En attendant, il faut savoir se contenter de nos forces de terre et de mer, et nous occuper de notre Vaisseau.

La scène représente la Méditerranée. La flotte française mouille dans les eaux de Candie. Le vaisseau amiral est en vue ; il a à bord le Chevalier de Forbin, qui fait ses premières armes ; une division de l’escadre est commandée par le comte d’Hocquicourt, oncle de Forbin. Ce jeune marin, qui s’étoit marié avant de s’embarquer, n’avoit vu sa femme qu’une seule fois ; il l’aimoit tendrement ; mais forcé de partir le lendemain de ses noces, il l’avoit laissée dans un couvent, Pendant long-tems ils s’écrivirent assiduement ; mais la jeune épouse se lassa enfin du veuvage. Incapable de supporter plus long-tems les tourmens de l’absence, elle prend des habits d’homme, se fait recevoir parmi les aspirans de la marine, et sous le nom de Derville, parvient à être admise par Forbin lui-même en qualité de secrétaire. L’ordonnance de la marine étoit si sévère qu’elle n’osa se faire reconnoître dans la crainte de compromettre son mari ; le voir l’entendre, lui parler suffisoient à sa tendresse et à ses plaisirs ; mais bientôt une circonstance imprévue vint troubler ce bonheur.
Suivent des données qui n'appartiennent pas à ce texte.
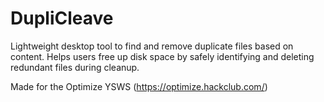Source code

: # DupliCleave
Lightweight desktop tool to find and remove duplicate files based on content. Helps users free up disk space by safely identifying and deleting redundant files during cleanup.

Made for the Optimize YSWS (https://optimize.hackclub.com/)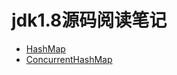 # jdk1.8源码阅读笔记
- [HashMap](./java/util/HashMap.md)
- [ConcurrentHashMap](./java/util/concurrent/ConcurrentHashMap.md)

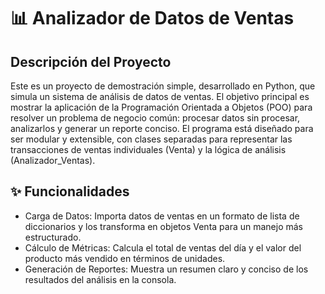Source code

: # 📊 Analizador de Datos de Ventas

## Descripción del Proyecto
Este es un proyecto de demostración simple, desarrollado en Python, que simula un sistema de análisis de datos de ventas. El objetivo principal es mostrar la aplicación de la Programación Orientada a Objetos (POO) para resolver un problema de negocio común: procesar datos sin procesar, analizarlos y generar un reporte conciso.
El programa está diseñado para ser modular y extensible, con clases separadas para representar las transacciones de ventas individuales (Venta) y la lógica de análisis (Analizador_Ventas).

## ✨ Funcionalidades
* Carga de Datos: Importa datos de ventas en un formato de lista de diccionarios y los transforma en objetos Venta para un manejo más estructurado.
* Cálculo de Métricas: Calcula el total de ventas del día y el valor del producto más vendido en términos de unidades.
* Generación de Reportes: Muestra un resumen claro y conciso de los resultados del análisis en la consola.


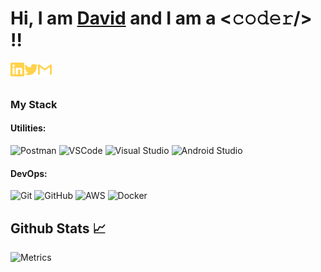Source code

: <!-- Self Introduction-->
# Hi, I am [David](https://kohhuanyin.com/) and I am a <𝚌𝚘𝚍𝚎𝚛/> !!


[<img align="left" alt="David | LinkedIn" width="22px" src="./assets/linkedin.svg" />][linkedin]
[<img align="left" alt="David | Twitter" width="22px" src="./assets/twitter.svg" />][twitter]
[<img align="left" alt="David | Gmail" width="22px" src="./assets/gmail.svg" />][gmail]

<br>
<br>


### My Stack


#### Utilities:

![Postman](https://img.shields.io/badge/-Postman-FF6C37?style=flat&logo=postman&logoColor=white)
![VSCode](https://img.shields.io/badge/-VSCode-007ACC?style=flat&logo=visual-studio-code&logoColor=white)
![Visual Studio](https://img.shields.io/badge/-Visual%20Studio-5C2D91?style=flat&logo=visual-studio&logoColor=white)
![Android Studio](https://img.shields.io/badge/-Android%20Studio-3DDC84?style=flat&logo=android-studio&logoColor=white)

#### DevOps:

![Git](https://img.shields.io/badge/-Git-F05032?style=flat&logo=git&logoColor=white)
![GitHub](https://img.shields.io/badge/-Github-181717?style=flat&logo=github&logoColor=white)
![AWS](https://img.shields.io/badge/-Amazon%20Web%20Services-FF9900?style=flat&logo=amazon%20aws&logoColor=white)
![Docker](https://img.shields.io/badge/Docker-0db7ed?style=flat&logo=docker&logoColor=white)


<!--Github stats API-->
## Github Stats 📈
![Metrics](https://metrics.lecoq.io/alphonsekoh?template=classic&languages=1&lines=1&isocalendar=1&notable=1&achievements=1&base=header%2C%20activity%2C%20community%2C%20repositories%2C%20metadata&base.indepth=false&base.hireable=false&base.skip=false&isocalendar=false&isocalendar.duration=full-year&languages=false&languages.ignored=html%2C%20css&languages.limit=8&languages.threshold=0%25&languages.other=false&languages.colors=github&languages.sections=most-used&languages.indepth=false&languages.analysis.timeout=15&languages.categories=markup%2C%20programming&languages.recent.categories=markup%2C%20programming&languages.recent.load=300&languages.recent.days=14&lines=false&lines.sections=base&lines.repositories.limit=4&lines.history.limit=1&achievements=false&achievements.threshold=C&achievements.secrets=true&achievements.display=detailed&achievements.limit=0&notable=false&notable.from=organization&notable.repositories=false&notable.indepth=false&notable.types=commit&notable.self=false&config.timezone=Asia%2FSingapore&config.display=columns)



<!-- Constants -->
[linkedin]: https://www.linkedin.com/in/koh-huan-yin/
[gmail]: mailto:alphonsekoh@gmail.com
[twitter]: https://twitter.com/huan_xcv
L’Amiral voulant expédier un bâtiment pour les ports de France, en donne le commandement à Forbin, qui doit partir seul. Son amante effrayée laisse appercevoir son désespoir ; l’Amiral conçoit des soupçons et charge le capitaine de les éclaircir ; on soumet Derville à plusieurs épreuves ; Si c est une femme, dit le Capitaine, elle ne saura pas boire comme un marin, et il lui propose de vuider une large coupe. Derville accepte le défi avec intrépidité, et surprend le Capitaine. C'est un homme, s’écrie-t-il. Néanmoins pour ne pas se décider sans preuve, il veut fumer avec Derville une pipe sur un baril de poudre ; Derville accepte la proposition. Mais en ce moment survient Forbin, et effrayée du danger auquel elle va exposer son époux, elle jette sa pipe et se précipite dans les bras de Forbin. Alors tout est révélé, les époux jouissent du bonheur d’être réunis, et il ne leur reste plus qu’un obstacle à vaincre, c’est l’obstination du comte d’Hocquicourt qui s’oppose à leur mariage ; mais 1’amour veille sur leurs destinées.

La flotte ennemie attaque les vaisseaux français ; le bâtiment du comte d’Hocquicourt est dans le plus grand péril ; Forbin et Dervillle volent à son secours. Le combat s’engage ; on arrive à l’abordage ; la scène retentit de coups de cannons et de fusillades ; la salle se remplit de fumée ; d’Hocquicourt est sauvé ; et pour récompense de ce service, il ratifie le mariage de son neveu.

Si l’on se figure tout l’appareil d’une flotte, un vaisseau de guerre avec ses voiles, ses mâts et ses cordages, des mousses et des matelots en activité, on imaginera facilement que la nouveauté du spectacle a dû charmer tous les yeux ; aussi a-t-i1 obtenu le succès le plus brillant. La musique est de M. Berton, elle est pleine d’esprit, de variété et de mouve ment. L’ouverture est d’un genre neuf et d’un effet piquant. L'air de Mad. Haubert est d’une facture pleine de sentiment et de grâce ; elle a fait le plus grand plaisir. L’auteur des paroles vivement demandé, a voulu garder l'anonyme.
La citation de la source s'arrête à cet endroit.